▸ Problem requirements
Each of the entries should be retyped precisely as it appears.
▬▬▬
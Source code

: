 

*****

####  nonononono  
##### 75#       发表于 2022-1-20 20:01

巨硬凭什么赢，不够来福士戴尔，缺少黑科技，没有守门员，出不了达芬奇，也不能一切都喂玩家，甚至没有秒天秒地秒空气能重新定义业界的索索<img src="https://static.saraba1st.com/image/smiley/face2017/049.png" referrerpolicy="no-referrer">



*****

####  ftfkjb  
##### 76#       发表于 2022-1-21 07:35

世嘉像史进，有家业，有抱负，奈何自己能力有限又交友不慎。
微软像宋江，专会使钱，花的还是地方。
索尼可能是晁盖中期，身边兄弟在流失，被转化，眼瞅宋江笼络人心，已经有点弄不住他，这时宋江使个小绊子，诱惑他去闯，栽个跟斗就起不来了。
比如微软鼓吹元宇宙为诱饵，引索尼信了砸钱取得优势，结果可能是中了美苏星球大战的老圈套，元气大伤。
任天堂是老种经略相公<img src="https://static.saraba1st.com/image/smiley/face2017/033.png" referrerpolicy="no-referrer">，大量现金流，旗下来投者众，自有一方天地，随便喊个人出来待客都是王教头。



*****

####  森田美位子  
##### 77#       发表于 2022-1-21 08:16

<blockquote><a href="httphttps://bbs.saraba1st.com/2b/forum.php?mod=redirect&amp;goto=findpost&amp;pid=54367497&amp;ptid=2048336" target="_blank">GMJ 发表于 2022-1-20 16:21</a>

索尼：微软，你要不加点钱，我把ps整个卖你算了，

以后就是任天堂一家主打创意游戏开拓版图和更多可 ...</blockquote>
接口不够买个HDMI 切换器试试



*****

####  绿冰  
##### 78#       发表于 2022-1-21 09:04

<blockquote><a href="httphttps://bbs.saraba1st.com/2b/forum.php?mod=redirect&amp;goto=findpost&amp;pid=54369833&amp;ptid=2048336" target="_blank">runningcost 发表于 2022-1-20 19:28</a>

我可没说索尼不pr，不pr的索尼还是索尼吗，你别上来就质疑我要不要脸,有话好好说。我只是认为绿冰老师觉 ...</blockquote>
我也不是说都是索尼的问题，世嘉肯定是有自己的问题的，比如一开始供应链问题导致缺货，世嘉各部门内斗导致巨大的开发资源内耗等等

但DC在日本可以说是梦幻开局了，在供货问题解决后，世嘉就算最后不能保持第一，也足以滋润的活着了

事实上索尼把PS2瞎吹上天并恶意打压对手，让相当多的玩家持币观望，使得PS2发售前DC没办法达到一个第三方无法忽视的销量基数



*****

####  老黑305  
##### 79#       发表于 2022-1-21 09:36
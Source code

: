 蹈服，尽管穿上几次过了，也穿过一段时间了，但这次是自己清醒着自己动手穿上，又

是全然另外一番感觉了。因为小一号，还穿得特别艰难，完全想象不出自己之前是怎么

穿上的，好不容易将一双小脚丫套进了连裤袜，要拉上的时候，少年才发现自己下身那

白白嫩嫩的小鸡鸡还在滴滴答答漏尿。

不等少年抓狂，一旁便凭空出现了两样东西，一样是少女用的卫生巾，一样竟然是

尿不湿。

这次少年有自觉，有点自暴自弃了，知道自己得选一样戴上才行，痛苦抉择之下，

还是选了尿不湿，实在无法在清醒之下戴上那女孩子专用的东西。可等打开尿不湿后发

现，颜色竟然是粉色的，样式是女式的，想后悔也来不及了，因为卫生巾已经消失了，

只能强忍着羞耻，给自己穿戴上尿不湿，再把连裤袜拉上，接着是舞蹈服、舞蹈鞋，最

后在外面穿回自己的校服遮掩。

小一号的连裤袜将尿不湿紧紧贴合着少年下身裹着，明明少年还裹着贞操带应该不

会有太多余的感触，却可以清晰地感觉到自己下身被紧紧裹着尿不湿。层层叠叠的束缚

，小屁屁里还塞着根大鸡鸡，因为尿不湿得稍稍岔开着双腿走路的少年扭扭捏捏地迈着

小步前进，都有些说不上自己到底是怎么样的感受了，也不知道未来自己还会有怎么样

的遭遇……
▬▬▬
▸ Output
Source code

: 

*****

####  nonononono  
##### 75#       发表于 2022-1-20 20:01

巨硬凭什么赢，不够来福士戴尔，缺少黑科技，没有守门员，出不了达芬奇，也不能一切都喂玩家，甚至没有秒天秒地秒空气能重新定义业界的索索<img src="https://static.saraba1st.com/image/smiley/face2017/049.png" referrerpolicy="no-referrer">



*****

####  ftfkjb  
##### 76#       发表于 2022-1-21 07:35

世嘉像史进，有家业，有抱负，奈何自己能力有限又交友不慎。
微软像宋江，专会使钱，花的还是地方。
索尼可能是晁盖中期，身边兄弟在流失，被转化，眼瞅宋江笼络人心，已经有点弄不住他，这时宋江使个小绊子，诱惑他去闯，栽个跟斗就起不来了。
比如微软鼓吹元宇宙为诱饵，引索尼信了砸钱取得优势，结果可能是中了美苏星球大战的老圈套，元气大伤。
任天堂是老种经略相公<img src="https://static.saraba1st.com/image/smiley/face2017/033.png" referrerpolicy="no-referrer">，大量现金流，旗下来投者众，自有一方天地，随便喊个人出来待客都是王教头。



*****

####  森田美位子  
##### 77#       发表于 2022-1-21 08:16

<blockquote><a href="httphttps://bbs.saraba1st.com/2b/forum.php?mod=redirect&amp;goto=findpost&amp;pid=54367497&amp;ptid=2048336" target="_blank">GMJ 发表于 2022-1-20 16:21</a>

索尼：微软，你要不加点钱，我把ps整个卖你算了，

以后就是任天堂一家主打创意游戏开拓版图和更多可 ...</blockquote>
接口不够买个HDMI 切换器试试



*****

####  绿冰  
##### 78#       发表于 2022-1-21 09:04

<blockquote><a href="httphttps://bbs.saraba1st.com/2b/forum.php?mod=redirect&amp;goto=findpost&amp;pid=54369833&amp;ptid=2048336" target="_blank">runningcost 发表于 2022-1-20 19:28</a>

我可没说索尼不pr，不pr的索尼还是索尼吗，你别上来就质疑我要不要脸,有话好好说。我只是认为绿冰老师觉 ...</blockquote>
我也不是说都是索尼的问题，世嘉肯定是有自己的问题的，比如一开始供应链问题导致缺货，世嘉各部门内斗导致巨大的开发资源内耗等等

但DC在日本可以说是梦幻开局了，在供货问题解决后，世嘉就算最后不能保持第一，也足以滋润的活着了

事实上索尼把PS2瞎吹上天并恶意打压对手，让相当多的玩家持币观望，使得PS2发售前DC没办法达到一个第三方无法忽视的销量基数



*****

####  老黑305  
##### 79#       发表于 2022-1-21 09:36
Source code

: 蹈服，尽管穿上几次过了，也穿过一段时间了，但这次是自己清醒着自己动手穿上，又

是全然另外一番感觉了。因为小一号，还穿得特别艰难，完全想象不出自己之前是怎么

穿上的，好不容易将一双小脚丫套进了连裤袜，要拉上的时候，少年才发现自己下身那

白白嫩嫩的小鸡鸡还在滴滴答答漏尿。

不等少年抓狂，一旁便凭空出现了两样东西，一样是少女用的卫生巾，一样竟然是

尿不湿。

这次少年有自觉，有点自暴自弃了，知道自己得选一样戴上才行，痛苦抉择之下，

还是选了尿不湿，实在无法在清醒之下戴上那女孩子专用的东西。可等打开尿不湿后发

现，颜色竟然是粉色的，样式是女式的，想后悔也来不及了，因为卫生巾已经消失了，

只能强忍着羞耻，给自己穿戴上尿不湿，再把连裤袜拉上，接着是舞蹈服、舞蹈鞋，最

后在外面穿回自己的校服遮掩。

小一号的连裤袜将尿不湿紧紧贴合着少年下身裹着，明明少年还裹着贞操带应该不

会有太多余的感触，却可以清晰地感觉到自己下身被紧紧裹着尿不湿。层层叠叠的束缚

，小屁屁里还塞着根大鸡鸡，因为尿不湿得稍稍岔开着双腿走路的少年扭扭捏捏地迈着

小步前进，都有些说不上自己到底是怎么样的感受了，也不知道未来自己还会有怎么样

的遭遇……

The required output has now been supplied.